__Task details__
Show the lines below that contain the string "archive".

--- --- ---

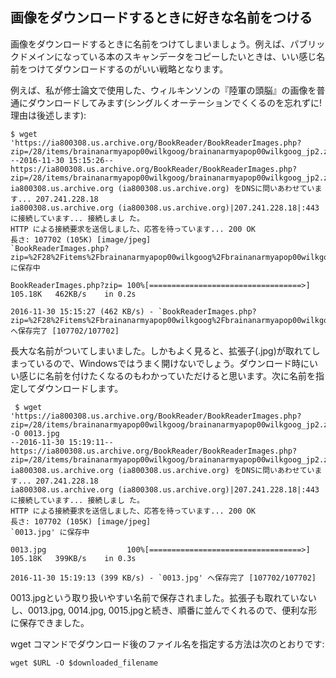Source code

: ## 画像をダウンロードするときに好きな名前をつける
画像をダウンロードするときに名前をつけてしまいましょう。例えば、パブリックドメインになっている本のスキャンデータをコピーしたいときは、いい感じ名前をつけてダウンロードするのがいい戦略となります。

例えば、私が修士論文で使用した、ウィルキンソンの『陸軍の頭脳』の画像を普通にダウンロードしてみます(シングルくオーテーションでくくるのを忘れずに!理由は後述します):

```
$ wget 'https://ia800308.us.archive.org/BookReader/BookReaderImages.php?zip=/28/items/brainanarmyapop00wilkgoog/brainanarmyapop00wilkgoog_jp2.zip&file=brainanarmyapop00wilkgoog_jp2/brainanarmyapop00wilkgoog_0013.jp2&scale=4&rotate=0'
--2016-11-30 15:15:26--  https://ia800308.us.archive.org/BookReader/BookReaderImages.php?zip=/28/items/brainanarmyapop00wilkgoog/brainanarmyapop00wilkgoog_jp2.zip&file=brainanarmyapop00wilkgoog_jp2/brainanarmyapop00wilkgoog_0013.jp2&scale=4&rotate=0
ia800308.us.archive.org (ia800308.us.archive.org) をDNSに問いあわせています... 207.241.228.18
ia800308.us.archive.org (ia800308.us.archive.org)|207.241.228.18|:443 に接続しています... 接続しまし た。
HTTP による接続要求を送信しました、応答を待っています... 200 OK
長さ: 107702 (105K) [image/jpeg]
`BookReaderImages.php?zip=%2F28%2Fitems%2Fbrainanarmyapop00wilkgoog%2Fbrainanarmyapop00wilkgoog_jp2.zip&file=brainanarmyapop00wilkgoog_jp2%2Fbrainanarmyapop00wilkgoog_0013.jp2&scale=4&rotate=0' に保存中

BookReaderImages.php?zip= 100%[==================================>] 105.18K   462KB/s    in 0.2s    

2016-11-30 15:15:27 (462 KB/s) - `BookReaderImages.php?zip=%2F28%2Fitems%2Fbrainanarmyapop00wilkgoog%2Fbrainanarmyapop00wilkgoog_jp2.zip&file=brainanarmyapop00wilkgoog_jp2%2Fbrainanarmyapop00wilkgoog_0013.jp2&scale=4&rotate=0' へ保存完了 [107702/107702]
```

長大な名前がついてしまいました。しかもよく見ると、拡張子(.jpg)が取れてしまっているので、Windowsではうまく開けないでしょう。ダウンロード時にいい感じに名前を付けたくなるのもわかっていただけると思います。次に名前を指定してダウンロードします。

```
 $ wget 'https://ia800308.us.archive.org/BookReader/BookReaderImages.php?zip=/28/items/brainanarmyapop00wilkgoog/brainanarmyapop00wilkgoog_jp2.zip&file=brainanarmyapop00wilkgoog_jp2/brainanarmyapop00wilkgoog_0013.jp2&scale=4&rotate=0' -O 0013.jpg
--2016-11-30 15:19:11--  https://ia800308.us.archive.org/BookReader/BookReaderImages.php?zip=/28/items/brainanarmyapop00wilkgoog/brainanarmyapop00wilkgoog_jp2.zip&file=brainanarmyapop00wilkgoog_jp2/brainanarmyapop00wilkgoog_0013.jp2&scale=4&rotate=0
ia800308.us.archive.org (ia800308.us.archive.org) をDNSに問いあわせています... 207.241.228.18
ia800308.us.archive.org (ia800308.us.archive.org)|207.241.228.18|:443 に接続しています... 接続しまし た。
HTTP による接続要求を送信しました、応答を待っています... 200 OK
長さ: 107702 (105K) [image/jpeg]
`0013.jpg' に保存中

0013.jpg                  100%[==================================>] 105.18K   399KB/s    in 0.3s    

2016-11-30 15:19:13 (399 KB/s) - `0013.jpg' へ保存完了 [107702/107702]
```

0013.jpgという取り扱いやすい名前で保存されました。拡張子も取れていないし、0013.jpg, 0014.jpg, 0015.jpgと続き、順番に並んでくれるので、便利な形に保存できました。

wget コマンドでダウンロード後のファイル名を指定する方法は次のとおりです:
```
wget $URL -O $downloaded_filename
```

--- --- ---

__Solution__
$ wget 'https://ia800308.us.archive.org/BookReader/BookReaderImages.php?zip=/28/items/brainanarmyapop00wilkgoog/brainanarmyapop00wilkgoog_jp2.zip&file=brainanarmyapop00wilkgoog_jp2/brainanarmyapop00wilkgoog_0013.jp2&scale=4&rotate=0'
--2016-11-30 15:15:26--  https://ia800308.us.archive.org/BookReader/BookReaderImages.php?zip=/28/items/brainanarmyapop00wilkgoog/brainanarmyapop00wilkgoog_jp2.zip&file=brainanarmyapop00wilkgoog_jp2/brainanarmyapop00wilkgoog_0013.jp2&scale=4&rotate=0
ia800308.us.archive.org (ia800308.us.archive.org) をDNSに問いあわせています... 207.241.228.18
ia800308.us.archive.org (ia800308.us.archive.org)|207.241.228.18|:443 に接続しています... 接続しまし た。
 $ wget 'https://ia800308.us.archive.org/BookReader/BookReaderImages.php?zip=/28/items/brainanarmyapop00wilkgoog/brainanarmyapop00wilkgoog_jp2.zip&file=brainanarmyapop00wilkgoog_jp2/brainanarmyapop00wilkgoog_0013.jp2&scale=4&rotate=0' -O 0013.jpg
--2016-11-30 15:19:11--  https://ia800308.us.archive.org/BookReader/BookReaderImages.php?zip=/28/items/brainanarmyapop00wilkgoog/brainanarmyapop00wilkgoog_jp2.zip&file=brainanarmyapop00wilkgoog_jp2/brainanarmyapop00wilkgoog_0013.jp2&scale=4&rotate=0
ia800308.us.archive.org (ia800308.us.archive.org) をDNSに問いあわせています... 207.241.228.18
ia800308.us.archive.org (ia800308.us.archive.org)|207.241.228.18|:443 に接続しています... 接続しまし た。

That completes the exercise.